======== DATASET ENTRIES ========

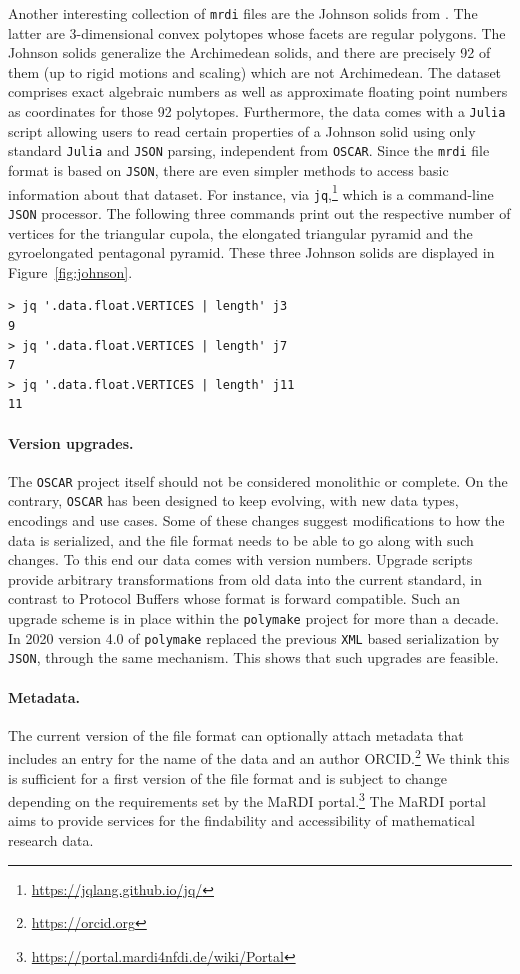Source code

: \documentclass[runningheads]{llncs}
\newcommand\polymake{\texttt{polymake}\xspace}
\newcommand\OSCAR{\texttt{OSCAR}\xspace}
\newcommand\Julia{\texttt{Julia}\xspace}
\newcommand\JSON{\texttt{JSON}\xspace}
\newcommand\XML{\texttt{XML}\xspace}
\begin{document}
Another interesting collection of \texttt{mrdi} files are the Johnson solids from \cite{geiselmann_2024_10729583}.
The latter are 3-dimensional convex polytopes whose facets are regular polygons.
The Johnson solids generalize the Archimedean solids, and there are precisely 92 of them (up to rigid motions and scaling) which are not Archimedean.
The dataset \cite{geiselmann_2024_10729583} comprises exact algebraic numbers as well as approximate floating point numbers as coordinates for those 92 polytopes.
Furthermore, the data comes with a \Julia script allowing users to read certain properties of a Johnson solid using only standard \Julia and \JSON parsing, independent from \OSCAR.
Since the \texttt{mrdi} file format is based on \JSON, there are even simpler methods to access basic information about that dataset.
For instance, via \texttt{jq},\footnote{\url{https://jqlang.github.io/jq/}} which is a command-line \JSON processor.
The following three commands print out the respective number of vertices for the triangular cupola, the elongated triangular pyramid and the gyroelongated pentagonal pyramid.
These three Johnson solids are displayed in Figure~\ref{fig:johnson}.
\begin{verbatim}
> jq '.data.float.VERTICES | length' j3
9
> jq '.data.float.VERTICES | length' j7
7
> jq '.data.float.VERTICES | length' j11
11
\end{verbatim}

\paragraph{Version upgrades.}
The \OSCAR project itself should not be considered monolithic or complete.
On the contrary, \OSCAR has been designed to keep evolving, with new data types, encodings and use cases.
Some of these changes suggest modifications to how the data is serialized, and the file format needs to be able to go along with such changes.
To this end our data comes with version numbers.
Upgrade scripts provide arbitrary transformations from old data into the current standard, in contrast to Protocol Buffers whose format
is forward compatible.
Such an upgrade scheme is in place within the \polymake project for more than a decade.
In 2020 version 4.0 of \polymake replaced the previous \XML based serialization by \JSON, through the same mechanism.
This shows that such upgrades are feasible.

\paragraph{Metadata.}
The current version of the file format can optionally attach metadata that includes an entry for the name of the data and an author ORCID.\footnote{\url{https://orcid.org}} We think this is sufficient for a first version of the file format and is subject to change depending on the requirements set by the MaRDI portal.\footnote{\url{https://portal.mardi4nfdi.de/wiki/Portal}} The MaRDI portal aims to provide services for the findability and accessibility of mathematical research data.
\end{document}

========

EXERCISE
Should a picture appear among the entries above, omit it and repeat everything else exactly.

ANSWER SECTION
Source code

: \documentclass[runningheads]{llncs}
\newcommand\polymake{\texttt{polymake}\xspace}
\newcommand\OSCAR{\texttt{OSCAR}\xspace}
\newcommand\Julia{\texttt{Julia}\xspace}
\newcommand\JSON{\texttt{JSON}\xspace}
\newcommand\XML{\texttt{XML}\xspace}
\begin{document}
Another interesting collection of \texttt{mrdi} files are the Johnson solids from \cite{geiselmann_2024_10729583}.
The latter are 3-dimensional convex polytopes whose facets are regular polygons.
The Johnson solids generalize the Archimedean solids, and there are precisely 92 of them (up to rigid motions and scaling) which are not Archimedean.
The dataset \cite{geiselmann_2024_10729583} comprises exact algebraic numbers as well as approximate floating point numbers as coordinates for those 92 polytopes.
Furthermore, the data comes with a \Julia script allowing users to read certain properties of a Johnson solid using only standard \Julia and \JSON parsing, independent from \OSCAR.
Since the \texttt{mrdi} file format is based on \JSON, there are even simpler methods to access basic information about that dataset.
For instance, via \texttt{jq},\footnote{\url{https://jqlang.github.io/jq/}} which is a command-line \JSON processor.
The following three commands print out the respective number of vertices for the triangular cupola, the elongated triangular pyramid and the gyroelongated pentagonal pyramid.
These three Johnson solids are displayed in Figure~\ref{fig:johnson}.
\begin{verbatim}
> jq '.data.float.VERTICES | length' j3
9
> jq '.data.float.VERTICES | length' j7
7
> jq '.data.float.VERTICES | length' j11
11
\end{verbatim}

\paragraph{Version upgrades.}
The \OSCAR project itself should not be considered monolithic or complete.
On the contrary, \OSCAR has been designed to keep evolving, with new data types, encodings and use cases.
Some of these changes suggest modifications to how the data is serialized, and the file format needs to be able to go along with such changes.
To this end our data comes with version numbers.
Upgrade scripts provide arbitrary transformations from old data into the current standard, in contrast to Protocol Buffers whose format
is forward compatible.
Such an upgrade scheme is in place within the \polymake project for more than a decade.
In 2020 version 4.0 of \polymake replaced the previous \XML based serialization by \JSON, through the same mechanism.
This shows that such upgrades are feasible.

\paragraph{Metadata.}
The current version of the file format can optionally attach metadata that includes an entry for the name of the data and an author ORCID.\footnote{\url{https://orcid.org}} We think this is sufficient for a first version of the file format and is subject to change depending on the requirements set by the MaRDI portal.\footnote{\url{https://portal.mardi4nfdi.de/wiki/Portal}} The MaRDI portal aims to provide services for the findability and accessibility of mathematical research data.
\end{document}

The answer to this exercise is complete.